Enfin, le juge d’instruction de la 13ème chambre du Tribunal de Tunis démentait le même jour toute coordination avec le ministère de l’Intérieur, contrairement à ce qu’avait indiqué Ali Laârayedh dans sa conférence de presse. Le juge a précisé qu’il est « le seul à superviser la brigade anti criminalité dans cette affaire ».

A vouloir à tout prix engranger un rapide bénéfice politique, il semble que le ministre soit allé un peu vite en besogne, discréditant un peu plus l’enquête, d’autant qu’il pourrait être convoqué lui-même en tant que témoin.

Remaniement, on reprend les mêmes et on recommence

L’exemple de la Belgique (541 jours sans gouvernement de 2010 à 2011) est de plus en plus cité à titre de comparaison, face à la vacuité institutionnelle qui s’installe dans la durée en Tunisie.

Ironisant sur la criante similitude entre les images des négociations Hamadi Jebali / partis politiques et celles d’Ali Laârayedh réuni avec les même partis, certains se sont même proposé de « jouer au jeu des 7 différences ».

L’explication de tant d’inertie tourne autour des mêmes lieux communs débattus à outrance : existe-t-il des technocrates réellement neutres ? Et qui va bien vouloir de la patate chaude du bilan d’un mandat de 6 mois à 1 an ?

Seule avancée tangible à se mettre sous la dent, Ennahdha acceptait officiellement mercredi de renoncer aux 4 ministères régaliens.

Le même jour Kamel Jendoubi jette un pavé dans la marre : l’ex président de l’ISIE déclare qu’il ne présentera pas sa candidature à la future Instance : « Je ne participerai pas à une instance qui représente une vraie menace pour la transition démocratique » assène-t-il devant la presse dans l’ancien local de l’ISIE à Bab Bnet.
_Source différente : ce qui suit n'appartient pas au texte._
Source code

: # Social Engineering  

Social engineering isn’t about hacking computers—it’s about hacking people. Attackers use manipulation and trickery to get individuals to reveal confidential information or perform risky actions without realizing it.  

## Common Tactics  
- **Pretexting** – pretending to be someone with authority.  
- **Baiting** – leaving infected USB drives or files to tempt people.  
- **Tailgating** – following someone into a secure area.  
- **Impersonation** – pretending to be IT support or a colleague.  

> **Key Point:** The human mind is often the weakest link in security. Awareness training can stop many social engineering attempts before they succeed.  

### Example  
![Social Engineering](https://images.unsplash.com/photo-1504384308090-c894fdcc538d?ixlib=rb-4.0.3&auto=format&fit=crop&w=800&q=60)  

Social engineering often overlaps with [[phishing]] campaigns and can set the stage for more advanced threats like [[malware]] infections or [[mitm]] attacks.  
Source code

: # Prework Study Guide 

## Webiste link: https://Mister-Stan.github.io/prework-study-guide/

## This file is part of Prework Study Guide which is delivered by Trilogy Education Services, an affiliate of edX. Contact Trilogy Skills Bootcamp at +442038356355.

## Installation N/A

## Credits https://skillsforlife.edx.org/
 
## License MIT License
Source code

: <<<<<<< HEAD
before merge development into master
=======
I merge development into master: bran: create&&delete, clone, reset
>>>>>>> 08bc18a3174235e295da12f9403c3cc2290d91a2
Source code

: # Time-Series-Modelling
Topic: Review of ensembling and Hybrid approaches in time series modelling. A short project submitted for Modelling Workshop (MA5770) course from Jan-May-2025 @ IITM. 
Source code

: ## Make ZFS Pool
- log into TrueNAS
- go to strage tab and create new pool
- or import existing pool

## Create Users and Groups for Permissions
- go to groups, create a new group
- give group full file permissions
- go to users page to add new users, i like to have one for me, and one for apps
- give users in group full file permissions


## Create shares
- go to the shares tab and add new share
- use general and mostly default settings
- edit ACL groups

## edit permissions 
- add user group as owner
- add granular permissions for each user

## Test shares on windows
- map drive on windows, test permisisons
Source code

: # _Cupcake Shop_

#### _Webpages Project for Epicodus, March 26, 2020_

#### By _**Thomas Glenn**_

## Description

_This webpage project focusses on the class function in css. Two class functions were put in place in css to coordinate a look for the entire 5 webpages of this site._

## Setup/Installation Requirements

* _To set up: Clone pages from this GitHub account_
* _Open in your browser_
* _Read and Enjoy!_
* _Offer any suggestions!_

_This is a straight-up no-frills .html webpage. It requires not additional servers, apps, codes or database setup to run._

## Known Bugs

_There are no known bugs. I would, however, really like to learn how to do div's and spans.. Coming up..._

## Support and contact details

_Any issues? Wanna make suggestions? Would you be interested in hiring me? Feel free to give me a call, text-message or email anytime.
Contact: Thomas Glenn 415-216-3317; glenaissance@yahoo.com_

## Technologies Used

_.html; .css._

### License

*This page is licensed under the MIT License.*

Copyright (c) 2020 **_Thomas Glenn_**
En clair, même avec un ministère de l’Intérieur neutre, Ennahdha n’échappera pas aux soupçons de fraude électorale.

A Ksar Hellal, la guerre des droites reprend de plus belle

Le 24 mars 2012, Nidaa Tounes (alors appelé Appel de la nation) organisait son meeting fondateur à Monastir, fief destourien absolu. Un an plus tard, retour aux sources hier samedi 2 mars, date de la commémoration du 79ème anniversaire de la fondation du Néo-Destour par Habib Bourguiba à Ksar Hellal. La ville a abrité un meeting populaire de Béji Caïd Essebsi décrit comme « un tournant ».
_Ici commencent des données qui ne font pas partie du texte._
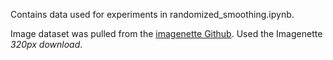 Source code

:Contains data used for experiments in randomized_smoothing.ipynb.

Image dataset was pulled from the [imagenette Github](https://github.com/fastai/imagenette?tab=readme-ov-file). Used the Imagenette _320px download_. 
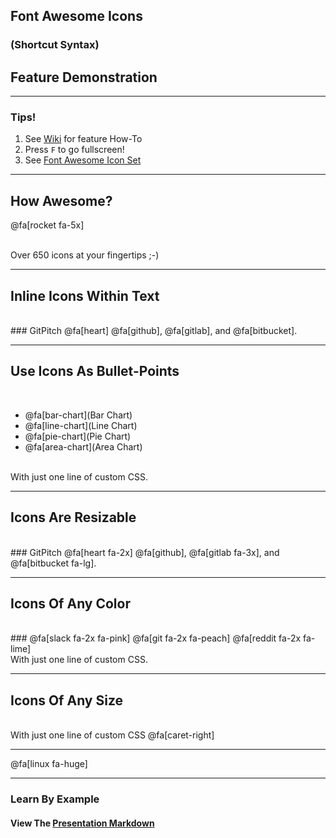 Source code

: ## Font Awesome Icons
### (Shortcut Syntax)
## Feature Demonstration

---

### Tips!

1. See <a target="_blank" href="https://github.com/gitpitch/gitpitch/wiki/Font-Awesome">Wiki</a> for feature How-To
1. Press `F` to go fullscreen!
1. See <a target="_blank" href="http://fontawesome.io/icons">Font Awesome Icon Set</a>

---

## How Awesome?

@fa[rocket fa-5x]

<br>
<span class="fa-byline">Over 650 icons at your fingertips ;-)</span>

---

## Inline Icons Within Text
<br>
### GitPitch @fa[heart] @fa[github], @fa[gitlab], and @fa[bitbucket].

---

## Use Icons As Bullet-Points
<br>

- @fa[bar-chart](Bar Chart)
- @fa[line-chart](Line Chart)
- @fa[pie-chart](Pie Chart)
- @fa[area-chart](Area Chart)

<br>
<span class="fa-byline">With just one line of custom CSS.</span>

---

## Icons Are Resizable
<br>
### GitPitch @fa[heart fa-2x] @fa[github], @fa[gitlab fa-3x], and @fa[bitbucket fa-lg].

---

## Icons Of Any Color
<br>
### @fa[slack fa-2x fa-pink] @fa[git fa-2x fa-peach] @fa[reddit fa-2x fa-lime]

<br>
<span class="fa-byline">With just one line of custom CSS.</span>

---


## Icons Of Any Size
<br>
<span class="fa-byline">With just one line of custom CSS @fa[caret-right]</span>

---

@fa[linux fa-huge]

---

### Learn By Example
#### View The <a target="_blank" href="https://github.com/gitpitch/feature-demo/blob/fontawesome-shortcut-syntax/PITCHME.md">Presentation Markdown</a>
Nous voilà donc replongés en 1934, au nom de la modernité…

Après Djerba et l’épisode youssefiste, l’étape Ksar Hellal confirme que pour s’exprimer, la pensée nationaliste a besoin d’une terre d’ancrage, quitte à conforter les adeptes du régionalisme dans leur vote d’appartenance clanique.

Haranguant une foule de quelques milliers de personnes, BCE a lancé « Cette fois je suis venu vous voir avec 4 autres partis ». Reste à savoir à quel point les partis en question ont apprécié le folklore de la nostalgie, le mimétisme avec Bourguiba confinant cette fois au clonage, jusque dans le look et les lunettes, mais avec un gilet pare-balle en sus, rappelant que le meeting se passe sous un étroit encadrement policier.
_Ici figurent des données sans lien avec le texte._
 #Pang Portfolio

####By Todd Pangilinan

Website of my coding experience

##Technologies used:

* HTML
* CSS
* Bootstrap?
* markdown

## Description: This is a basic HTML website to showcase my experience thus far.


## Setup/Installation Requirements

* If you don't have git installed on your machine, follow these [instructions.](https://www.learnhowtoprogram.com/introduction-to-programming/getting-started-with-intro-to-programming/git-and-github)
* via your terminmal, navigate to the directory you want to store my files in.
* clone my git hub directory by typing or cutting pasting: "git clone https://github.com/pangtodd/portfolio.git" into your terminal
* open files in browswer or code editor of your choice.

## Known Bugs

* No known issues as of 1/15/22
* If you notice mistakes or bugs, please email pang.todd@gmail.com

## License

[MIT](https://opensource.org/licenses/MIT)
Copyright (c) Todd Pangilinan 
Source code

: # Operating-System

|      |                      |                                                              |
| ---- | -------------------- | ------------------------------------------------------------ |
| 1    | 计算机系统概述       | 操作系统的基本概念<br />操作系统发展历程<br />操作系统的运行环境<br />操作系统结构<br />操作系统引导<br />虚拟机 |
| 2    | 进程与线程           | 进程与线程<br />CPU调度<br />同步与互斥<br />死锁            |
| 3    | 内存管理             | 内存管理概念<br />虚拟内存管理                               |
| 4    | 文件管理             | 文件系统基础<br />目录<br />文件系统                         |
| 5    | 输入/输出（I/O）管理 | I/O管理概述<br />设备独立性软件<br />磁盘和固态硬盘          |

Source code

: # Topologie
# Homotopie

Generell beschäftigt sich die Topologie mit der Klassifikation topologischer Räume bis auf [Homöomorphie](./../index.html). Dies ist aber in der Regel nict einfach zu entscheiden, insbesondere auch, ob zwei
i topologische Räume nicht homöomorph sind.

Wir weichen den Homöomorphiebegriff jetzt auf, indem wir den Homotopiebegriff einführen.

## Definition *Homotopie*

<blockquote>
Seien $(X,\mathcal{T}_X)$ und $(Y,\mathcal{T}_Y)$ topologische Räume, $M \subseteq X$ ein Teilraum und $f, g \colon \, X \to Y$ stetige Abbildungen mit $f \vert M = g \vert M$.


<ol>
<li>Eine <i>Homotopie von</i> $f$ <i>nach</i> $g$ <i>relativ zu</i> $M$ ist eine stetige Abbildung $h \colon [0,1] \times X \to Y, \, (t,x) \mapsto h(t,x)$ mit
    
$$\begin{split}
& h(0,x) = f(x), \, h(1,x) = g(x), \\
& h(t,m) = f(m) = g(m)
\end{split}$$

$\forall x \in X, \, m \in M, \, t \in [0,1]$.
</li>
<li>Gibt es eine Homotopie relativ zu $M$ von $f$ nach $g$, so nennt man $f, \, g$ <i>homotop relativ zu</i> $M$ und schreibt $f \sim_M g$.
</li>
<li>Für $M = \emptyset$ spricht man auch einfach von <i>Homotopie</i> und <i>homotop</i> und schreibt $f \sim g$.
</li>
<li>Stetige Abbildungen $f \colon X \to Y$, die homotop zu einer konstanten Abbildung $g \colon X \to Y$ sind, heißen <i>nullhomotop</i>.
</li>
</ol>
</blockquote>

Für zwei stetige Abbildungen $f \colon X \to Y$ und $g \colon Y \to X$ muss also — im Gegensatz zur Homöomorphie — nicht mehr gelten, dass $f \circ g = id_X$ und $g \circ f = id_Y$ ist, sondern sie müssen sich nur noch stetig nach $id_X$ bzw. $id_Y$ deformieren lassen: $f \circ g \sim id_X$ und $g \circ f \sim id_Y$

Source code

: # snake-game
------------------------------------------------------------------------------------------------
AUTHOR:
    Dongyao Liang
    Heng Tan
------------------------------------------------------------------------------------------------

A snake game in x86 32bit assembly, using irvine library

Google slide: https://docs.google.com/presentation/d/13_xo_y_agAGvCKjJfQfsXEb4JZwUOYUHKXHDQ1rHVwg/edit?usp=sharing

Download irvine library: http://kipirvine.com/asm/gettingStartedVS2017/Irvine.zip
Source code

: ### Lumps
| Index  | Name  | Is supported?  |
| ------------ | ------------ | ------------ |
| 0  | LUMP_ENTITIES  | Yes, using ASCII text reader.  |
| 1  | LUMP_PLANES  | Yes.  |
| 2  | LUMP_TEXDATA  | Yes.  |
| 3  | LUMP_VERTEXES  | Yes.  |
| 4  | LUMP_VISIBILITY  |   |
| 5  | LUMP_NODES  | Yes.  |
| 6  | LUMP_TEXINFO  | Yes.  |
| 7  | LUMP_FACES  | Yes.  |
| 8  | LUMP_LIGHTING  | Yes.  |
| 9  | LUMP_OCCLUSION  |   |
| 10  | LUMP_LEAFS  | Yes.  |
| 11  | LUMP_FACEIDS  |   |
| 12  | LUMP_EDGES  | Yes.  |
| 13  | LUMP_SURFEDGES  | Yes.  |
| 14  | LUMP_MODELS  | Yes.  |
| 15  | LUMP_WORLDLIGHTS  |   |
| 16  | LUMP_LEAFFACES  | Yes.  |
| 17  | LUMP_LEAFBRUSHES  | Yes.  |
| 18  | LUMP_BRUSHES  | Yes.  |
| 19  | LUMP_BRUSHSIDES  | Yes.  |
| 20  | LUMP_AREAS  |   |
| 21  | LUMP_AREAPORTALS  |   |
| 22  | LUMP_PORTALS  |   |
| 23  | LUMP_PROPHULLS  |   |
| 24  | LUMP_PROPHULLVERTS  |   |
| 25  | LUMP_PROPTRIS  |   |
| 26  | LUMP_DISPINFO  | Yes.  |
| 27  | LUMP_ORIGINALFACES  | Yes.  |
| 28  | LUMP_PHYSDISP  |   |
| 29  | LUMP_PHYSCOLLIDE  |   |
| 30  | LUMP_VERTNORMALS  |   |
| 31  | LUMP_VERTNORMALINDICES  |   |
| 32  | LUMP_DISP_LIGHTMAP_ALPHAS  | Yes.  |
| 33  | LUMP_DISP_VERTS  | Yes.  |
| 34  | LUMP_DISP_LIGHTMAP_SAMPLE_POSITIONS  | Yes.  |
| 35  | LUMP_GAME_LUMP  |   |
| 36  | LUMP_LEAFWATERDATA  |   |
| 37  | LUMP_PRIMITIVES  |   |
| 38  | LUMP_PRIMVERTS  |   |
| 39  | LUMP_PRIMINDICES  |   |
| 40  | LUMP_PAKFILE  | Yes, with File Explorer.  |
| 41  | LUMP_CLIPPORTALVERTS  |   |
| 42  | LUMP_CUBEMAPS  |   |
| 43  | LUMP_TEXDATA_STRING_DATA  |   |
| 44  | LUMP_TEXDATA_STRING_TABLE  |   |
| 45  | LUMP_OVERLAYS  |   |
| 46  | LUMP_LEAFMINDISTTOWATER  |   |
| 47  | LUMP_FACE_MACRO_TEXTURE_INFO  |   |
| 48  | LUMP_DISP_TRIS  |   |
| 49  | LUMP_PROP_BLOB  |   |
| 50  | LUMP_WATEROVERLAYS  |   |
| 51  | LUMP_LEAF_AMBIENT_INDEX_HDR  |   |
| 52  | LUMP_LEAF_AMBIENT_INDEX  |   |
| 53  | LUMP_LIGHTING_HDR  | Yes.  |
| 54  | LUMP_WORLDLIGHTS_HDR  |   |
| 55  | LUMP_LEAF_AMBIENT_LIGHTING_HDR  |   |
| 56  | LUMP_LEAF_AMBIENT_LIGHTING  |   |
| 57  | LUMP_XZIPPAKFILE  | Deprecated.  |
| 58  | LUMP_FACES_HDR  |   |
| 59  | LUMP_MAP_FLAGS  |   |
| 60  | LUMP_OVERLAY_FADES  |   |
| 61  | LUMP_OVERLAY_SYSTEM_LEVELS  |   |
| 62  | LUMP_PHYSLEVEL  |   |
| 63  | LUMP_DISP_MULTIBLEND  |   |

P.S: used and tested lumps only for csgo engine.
Dominateur, le discours en lui-même trahit une rhétorique toujours plus décomplexée. « Nous sommes des propriétaires et non des locataires », lâchera l’octogénaire, suggérant que c’est à ses adversaires d’être expulsés.

La veille, Mohsen Marzouk dira répondant à une question sur la provenance des fonds de Nidaa : « Nous sommes un parti riche, n’y a-t-il donc que les pauvres qui trouvent grâce à vos yeux ? »

Quelques jours plus tôt, BCE affirme : « Nous sommes incontournables, rien ne se fera sans nous ».

Samedi Nidaa Tounes recevait un soutien en béton, en la personne de la sulfureuse avocate d’extrême droite Raja Haj Mansour, qui a offert ses services au parti selon une volte-face finalement pas si incohérente, après avoir soutenu Ennahdha.

Publié le 27 février, le dernier sondage politique en date de 3Ci révèle une certaine exaspération des Tunisiens face à une classe politique qui peine à se renouveler. De 7,9% d’intentions de vote avant l’assassinat de Chokri Belaïd, le Front Populaire passe à 12,2%, là où les deux conservatismes religieux et non religieux perdent du terrain en repassant sous la barre des 30% chacun.

La gauche radicale s’installe en tant que solide alternative, cette 3ème voie que le martyr Belaïd appelait de ses vœux.